El sublime arte de gobernar el fracaso con una sonrisa

En los sagrados salones del reino del balompié, Su Excelencia el Vasco Aguirre, Gran Canciller del Optimismo Oficial, ha emitido un nuevo edicto para la nación. Desde su trono, construido con victorias pretéritas y estadísticas convenientemente seleccionadas, proclama la buena nueva: el barco no se hunde, simplemente navega con un estilo innovador de “flotación selectiva”.

“El Vasco”, contemplando el abismo con la serenidad de un estadista que ya cobró.

A menos de ocho lunas del Juicio Final Mundialista, el estado de gracia del combinado nacional es tal que lleva una racha de cuatro ceremonias públicas sin rendir pleitesía a la diosa Victoria. El funcionamiento del aparato futbolístico es un enigma que desvela a plebeyos y periodistas, pero no al Sumo Sacerdote, quien ha descubierto la piedra filosofal del deporte moderno: el resultado lo justifica todo, incluso la inexistencia del juego.

“Cuando un equipo gana más de lo que pierde, es síntoma de que vas por el camino correcto”, declaró el timonel, en lo que los eruditos ya catalogan como el “Principio de la Realidad Paralela”. El estilo, el funcionamiento, la belleza del juego… simples ilusiones ópticas que ocupan espacio valioso en la mente, espacio que debe estar dedicado en su totalidad a la contemplación del marcador final, único dogma de fe aceptable.

En un arrebato de lucidez histórica, el pensador Aguirre esgrimió un argumento imbatible, extraído de los anales más polvorientos: “Nadie se acuerda cómo jugó Checoslovaquia en el 62”. He aquí la revelación suprema. ¿Para qué esforzarse en crear una épica, un legado, una identidad, si el destino último de todos los mortales —excepto uno— es el olvido? Es una filosofía profundamente conmovedora: prepararse para el fracaso con la elegancia de quien ya tiene el discurso preparado.
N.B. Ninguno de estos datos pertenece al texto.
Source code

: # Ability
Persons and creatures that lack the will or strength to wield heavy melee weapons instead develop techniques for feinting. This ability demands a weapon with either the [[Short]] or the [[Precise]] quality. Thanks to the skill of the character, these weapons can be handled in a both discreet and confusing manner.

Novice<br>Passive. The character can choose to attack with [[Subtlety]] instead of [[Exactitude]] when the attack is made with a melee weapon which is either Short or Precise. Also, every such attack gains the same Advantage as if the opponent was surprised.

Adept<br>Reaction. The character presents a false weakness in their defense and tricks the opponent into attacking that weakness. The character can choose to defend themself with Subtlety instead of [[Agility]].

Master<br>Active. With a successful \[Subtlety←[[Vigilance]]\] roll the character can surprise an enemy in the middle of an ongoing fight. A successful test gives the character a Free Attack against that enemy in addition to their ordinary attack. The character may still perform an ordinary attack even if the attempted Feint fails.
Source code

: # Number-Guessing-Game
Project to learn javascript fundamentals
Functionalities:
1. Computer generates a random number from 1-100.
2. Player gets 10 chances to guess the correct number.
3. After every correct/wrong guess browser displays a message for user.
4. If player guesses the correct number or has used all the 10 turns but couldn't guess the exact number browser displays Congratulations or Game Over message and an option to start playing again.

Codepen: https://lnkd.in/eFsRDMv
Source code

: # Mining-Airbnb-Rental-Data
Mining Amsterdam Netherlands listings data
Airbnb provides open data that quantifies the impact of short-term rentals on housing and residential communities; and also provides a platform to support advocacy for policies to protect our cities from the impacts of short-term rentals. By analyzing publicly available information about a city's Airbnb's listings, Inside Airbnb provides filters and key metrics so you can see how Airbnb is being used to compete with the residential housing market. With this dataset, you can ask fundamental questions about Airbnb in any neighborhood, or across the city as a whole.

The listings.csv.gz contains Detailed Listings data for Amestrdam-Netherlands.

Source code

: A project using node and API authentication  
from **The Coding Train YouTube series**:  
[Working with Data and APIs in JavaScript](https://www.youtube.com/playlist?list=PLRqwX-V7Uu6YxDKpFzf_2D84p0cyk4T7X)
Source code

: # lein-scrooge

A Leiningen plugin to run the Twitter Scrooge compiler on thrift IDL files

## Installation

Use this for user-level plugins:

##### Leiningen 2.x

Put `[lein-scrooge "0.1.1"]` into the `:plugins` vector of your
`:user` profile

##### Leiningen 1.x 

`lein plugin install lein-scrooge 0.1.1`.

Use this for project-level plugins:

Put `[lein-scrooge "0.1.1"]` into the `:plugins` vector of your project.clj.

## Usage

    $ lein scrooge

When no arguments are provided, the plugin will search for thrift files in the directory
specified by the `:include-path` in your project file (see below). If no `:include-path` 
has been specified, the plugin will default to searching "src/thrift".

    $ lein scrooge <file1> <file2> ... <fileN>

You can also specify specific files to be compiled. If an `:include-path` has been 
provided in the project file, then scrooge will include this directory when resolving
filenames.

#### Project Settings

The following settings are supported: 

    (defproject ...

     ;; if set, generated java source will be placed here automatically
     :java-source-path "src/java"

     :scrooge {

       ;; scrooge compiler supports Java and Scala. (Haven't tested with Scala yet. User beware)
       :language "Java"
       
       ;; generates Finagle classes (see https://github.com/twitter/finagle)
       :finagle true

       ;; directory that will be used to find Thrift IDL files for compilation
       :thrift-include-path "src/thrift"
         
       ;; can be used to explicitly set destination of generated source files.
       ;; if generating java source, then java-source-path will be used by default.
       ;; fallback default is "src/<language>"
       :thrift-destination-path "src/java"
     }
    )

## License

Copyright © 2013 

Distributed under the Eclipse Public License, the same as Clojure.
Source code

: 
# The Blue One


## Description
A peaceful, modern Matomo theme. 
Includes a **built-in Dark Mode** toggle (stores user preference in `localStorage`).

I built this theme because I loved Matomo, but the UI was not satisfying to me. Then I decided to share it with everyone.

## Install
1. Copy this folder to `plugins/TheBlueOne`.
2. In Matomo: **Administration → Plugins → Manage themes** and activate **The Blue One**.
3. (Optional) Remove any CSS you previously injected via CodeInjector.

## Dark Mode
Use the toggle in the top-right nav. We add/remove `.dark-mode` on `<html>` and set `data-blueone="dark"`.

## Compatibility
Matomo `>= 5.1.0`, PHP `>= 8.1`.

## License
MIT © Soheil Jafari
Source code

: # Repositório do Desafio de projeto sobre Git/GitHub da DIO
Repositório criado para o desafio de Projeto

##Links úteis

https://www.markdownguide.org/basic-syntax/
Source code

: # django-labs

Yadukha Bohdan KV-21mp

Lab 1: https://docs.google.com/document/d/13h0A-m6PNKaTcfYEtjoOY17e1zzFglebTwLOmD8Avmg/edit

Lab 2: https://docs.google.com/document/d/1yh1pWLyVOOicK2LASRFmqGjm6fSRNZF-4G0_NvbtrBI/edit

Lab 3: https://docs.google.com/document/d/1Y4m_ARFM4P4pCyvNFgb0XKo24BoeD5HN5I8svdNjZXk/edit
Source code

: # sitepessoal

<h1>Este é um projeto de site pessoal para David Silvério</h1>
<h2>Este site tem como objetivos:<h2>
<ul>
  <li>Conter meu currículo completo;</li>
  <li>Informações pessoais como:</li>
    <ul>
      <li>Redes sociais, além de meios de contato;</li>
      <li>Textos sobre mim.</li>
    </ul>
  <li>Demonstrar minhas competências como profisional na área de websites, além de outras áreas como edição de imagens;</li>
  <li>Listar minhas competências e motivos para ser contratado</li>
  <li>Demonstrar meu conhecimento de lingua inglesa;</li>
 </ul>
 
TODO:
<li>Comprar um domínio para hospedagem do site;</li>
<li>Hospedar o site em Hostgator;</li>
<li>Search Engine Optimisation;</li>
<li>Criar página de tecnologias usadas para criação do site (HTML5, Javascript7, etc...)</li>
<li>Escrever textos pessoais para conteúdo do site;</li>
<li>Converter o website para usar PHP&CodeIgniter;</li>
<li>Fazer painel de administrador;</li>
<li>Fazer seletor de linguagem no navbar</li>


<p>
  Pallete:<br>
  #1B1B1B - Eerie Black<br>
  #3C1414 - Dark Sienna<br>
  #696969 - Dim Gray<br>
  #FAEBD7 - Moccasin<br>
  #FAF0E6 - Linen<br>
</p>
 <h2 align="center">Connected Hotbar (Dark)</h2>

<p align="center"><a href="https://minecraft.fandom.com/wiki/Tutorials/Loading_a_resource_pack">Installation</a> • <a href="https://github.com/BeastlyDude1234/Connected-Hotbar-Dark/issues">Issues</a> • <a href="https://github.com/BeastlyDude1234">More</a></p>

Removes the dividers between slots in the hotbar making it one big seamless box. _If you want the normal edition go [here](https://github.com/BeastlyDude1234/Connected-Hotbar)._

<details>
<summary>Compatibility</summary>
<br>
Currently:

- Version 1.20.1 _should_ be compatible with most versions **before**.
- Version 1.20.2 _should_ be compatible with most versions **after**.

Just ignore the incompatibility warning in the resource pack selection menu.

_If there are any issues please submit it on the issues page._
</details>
Así, la maquinaria perfecta está en marcha. Se ha institucionalizado la glorificación del mínimo esfuerzo, se ha canonizado la mediocridad y se ha declarado la guerra a la memoria. Mientras el barco hace agua por los cuatro costados, el capitán sonríe para la foto, asegurando que ese sonido no es el de las cuadernas rompiéndose, sino los vítores de una hinchada que, según sus cálculos, aún no se ha enterado del naufragio. El circo, al menos, tiene pan. El pan, por supuesto, es el próximo partido.